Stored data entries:
☆ ☆ ☆

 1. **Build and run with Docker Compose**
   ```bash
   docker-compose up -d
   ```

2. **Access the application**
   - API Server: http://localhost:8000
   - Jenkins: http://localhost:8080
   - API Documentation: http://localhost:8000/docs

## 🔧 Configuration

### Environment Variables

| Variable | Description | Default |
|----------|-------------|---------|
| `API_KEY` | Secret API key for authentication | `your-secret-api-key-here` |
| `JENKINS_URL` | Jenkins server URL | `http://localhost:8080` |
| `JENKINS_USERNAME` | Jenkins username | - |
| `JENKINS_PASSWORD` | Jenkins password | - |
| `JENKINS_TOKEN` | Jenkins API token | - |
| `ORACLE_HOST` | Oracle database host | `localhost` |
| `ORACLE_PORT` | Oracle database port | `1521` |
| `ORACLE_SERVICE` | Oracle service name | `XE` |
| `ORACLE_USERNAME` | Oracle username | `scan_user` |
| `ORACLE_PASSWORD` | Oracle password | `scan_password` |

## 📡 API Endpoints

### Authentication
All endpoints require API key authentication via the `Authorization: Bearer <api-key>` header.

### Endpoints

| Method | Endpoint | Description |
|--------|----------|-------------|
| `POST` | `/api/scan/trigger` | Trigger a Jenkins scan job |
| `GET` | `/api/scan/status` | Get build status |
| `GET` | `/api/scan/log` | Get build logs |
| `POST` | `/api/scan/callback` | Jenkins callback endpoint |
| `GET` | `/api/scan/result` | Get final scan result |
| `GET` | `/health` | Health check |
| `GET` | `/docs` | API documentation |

☆ ☆ ☆

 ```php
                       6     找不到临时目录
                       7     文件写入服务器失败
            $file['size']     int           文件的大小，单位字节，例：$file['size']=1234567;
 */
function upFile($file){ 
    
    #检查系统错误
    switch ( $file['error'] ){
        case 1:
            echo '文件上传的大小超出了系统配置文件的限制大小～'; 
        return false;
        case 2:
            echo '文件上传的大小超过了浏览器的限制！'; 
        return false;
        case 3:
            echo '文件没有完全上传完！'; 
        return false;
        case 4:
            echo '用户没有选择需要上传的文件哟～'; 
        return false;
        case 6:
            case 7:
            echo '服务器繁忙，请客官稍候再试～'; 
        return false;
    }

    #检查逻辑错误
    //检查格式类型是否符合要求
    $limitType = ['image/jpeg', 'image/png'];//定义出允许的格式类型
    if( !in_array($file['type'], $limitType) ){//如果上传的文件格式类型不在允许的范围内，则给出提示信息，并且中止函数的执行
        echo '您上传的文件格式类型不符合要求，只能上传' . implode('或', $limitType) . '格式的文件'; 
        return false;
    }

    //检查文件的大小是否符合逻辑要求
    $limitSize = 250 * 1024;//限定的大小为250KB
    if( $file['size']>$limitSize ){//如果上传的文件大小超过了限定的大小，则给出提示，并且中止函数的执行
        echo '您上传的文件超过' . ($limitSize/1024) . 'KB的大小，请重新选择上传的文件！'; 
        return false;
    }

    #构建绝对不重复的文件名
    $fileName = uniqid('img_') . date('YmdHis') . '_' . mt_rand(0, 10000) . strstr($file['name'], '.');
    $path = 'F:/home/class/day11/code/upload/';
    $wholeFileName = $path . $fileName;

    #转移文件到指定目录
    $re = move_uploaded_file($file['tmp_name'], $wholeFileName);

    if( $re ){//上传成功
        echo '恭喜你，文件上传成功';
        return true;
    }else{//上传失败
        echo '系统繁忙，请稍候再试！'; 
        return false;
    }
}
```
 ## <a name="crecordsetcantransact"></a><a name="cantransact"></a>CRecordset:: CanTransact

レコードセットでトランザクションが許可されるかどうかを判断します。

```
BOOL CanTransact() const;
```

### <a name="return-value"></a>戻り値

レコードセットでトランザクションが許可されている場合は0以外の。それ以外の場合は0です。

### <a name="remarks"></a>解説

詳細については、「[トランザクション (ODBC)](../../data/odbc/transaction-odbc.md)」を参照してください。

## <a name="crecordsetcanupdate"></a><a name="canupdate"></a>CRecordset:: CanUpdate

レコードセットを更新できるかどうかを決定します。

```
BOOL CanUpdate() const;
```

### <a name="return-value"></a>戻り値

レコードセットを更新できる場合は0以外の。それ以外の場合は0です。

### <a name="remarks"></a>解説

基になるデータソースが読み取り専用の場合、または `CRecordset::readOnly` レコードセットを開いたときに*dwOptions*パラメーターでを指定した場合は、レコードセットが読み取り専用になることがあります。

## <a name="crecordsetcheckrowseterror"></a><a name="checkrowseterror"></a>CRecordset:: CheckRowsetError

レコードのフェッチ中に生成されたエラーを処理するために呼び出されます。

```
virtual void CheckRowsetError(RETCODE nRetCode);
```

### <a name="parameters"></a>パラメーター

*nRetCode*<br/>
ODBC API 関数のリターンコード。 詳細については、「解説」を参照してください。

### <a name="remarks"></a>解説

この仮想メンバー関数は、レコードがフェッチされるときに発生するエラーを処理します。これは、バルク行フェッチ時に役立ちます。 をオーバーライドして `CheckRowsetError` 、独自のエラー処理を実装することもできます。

☆ ☆ ☆

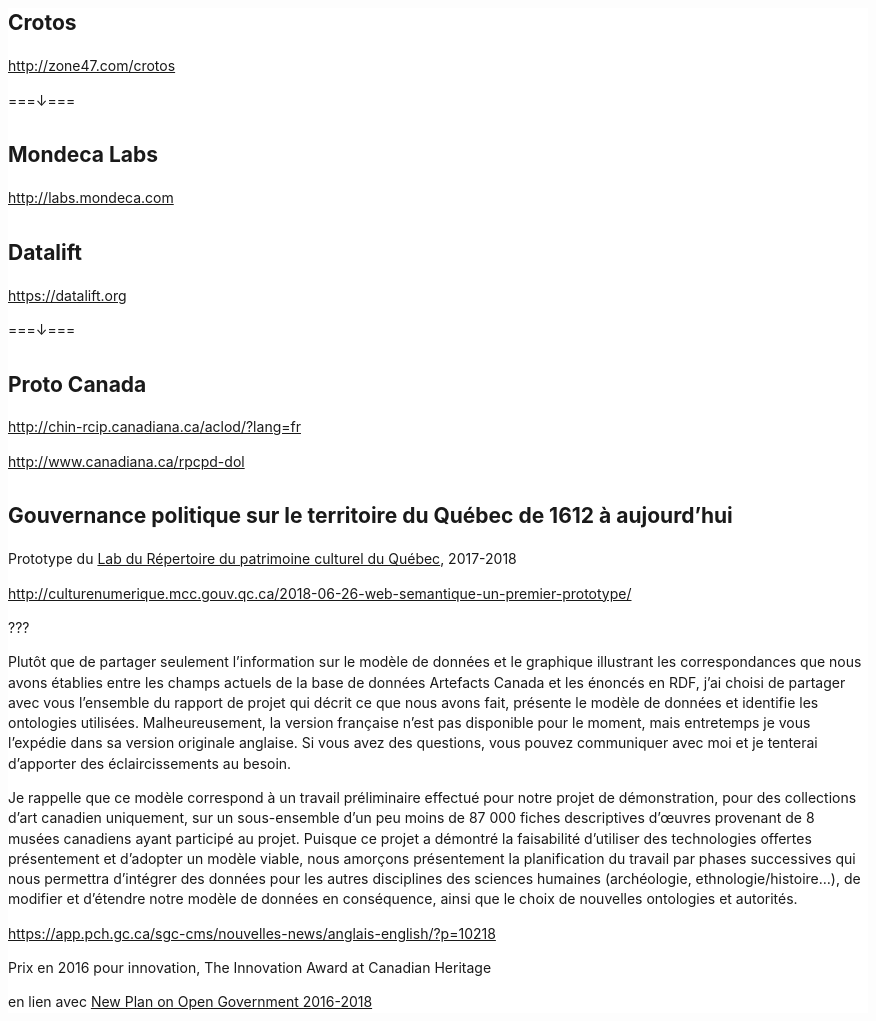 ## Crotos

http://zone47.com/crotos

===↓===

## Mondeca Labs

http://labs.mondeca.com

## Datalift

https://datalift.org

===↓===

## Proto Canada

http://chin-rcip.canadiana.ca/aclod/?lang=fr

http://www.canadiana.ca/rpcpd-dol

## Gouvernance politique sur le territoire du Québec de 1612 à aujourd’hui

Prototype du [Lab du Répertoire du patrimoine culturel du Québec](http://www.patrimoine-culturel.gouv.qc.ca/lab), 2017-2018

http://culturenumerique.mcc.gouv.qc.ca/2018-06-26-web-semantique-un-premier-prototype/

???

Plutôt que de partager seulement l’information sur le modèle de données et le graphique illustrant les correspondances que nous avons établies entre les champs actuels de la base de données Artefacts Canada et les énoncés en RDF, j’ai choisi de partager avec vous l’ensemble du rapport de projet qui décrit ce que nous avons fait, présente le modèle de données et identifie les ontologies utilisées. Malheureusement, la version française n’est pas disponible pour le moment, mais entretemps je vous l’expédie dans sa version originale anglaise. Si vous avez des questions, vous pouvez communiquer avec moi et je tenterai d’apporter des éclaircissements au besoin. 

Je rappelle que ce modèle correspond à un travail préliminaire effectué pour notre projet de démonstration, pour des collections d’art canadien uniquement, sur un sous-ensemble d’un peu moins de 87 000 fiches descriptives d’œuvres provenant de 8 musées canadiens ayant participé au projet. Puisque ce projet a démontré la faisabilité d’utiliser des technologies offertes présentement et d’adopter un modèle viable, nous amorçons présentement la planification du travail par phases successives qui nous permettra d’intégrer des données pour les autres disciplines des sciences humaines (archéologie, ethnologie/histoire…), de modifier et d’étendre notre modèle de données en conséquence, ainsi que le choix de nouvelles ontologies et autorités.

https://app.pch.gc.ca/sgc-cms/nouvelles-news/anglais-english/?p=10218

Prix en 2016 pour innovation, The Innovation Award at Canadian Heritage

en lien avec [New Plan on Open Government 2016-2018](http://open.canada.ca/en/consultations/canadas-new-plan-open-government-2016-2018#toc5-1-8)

☆ ☆ ☆

_WHAT IS BEING ASKED_
What lines above hold the word "docs"? List them all.

_SOLUTION TO THIS EXERCISE_
   - API Documentation: http://localhost:8000/docs
| `GET` | `/docs` | API documentation |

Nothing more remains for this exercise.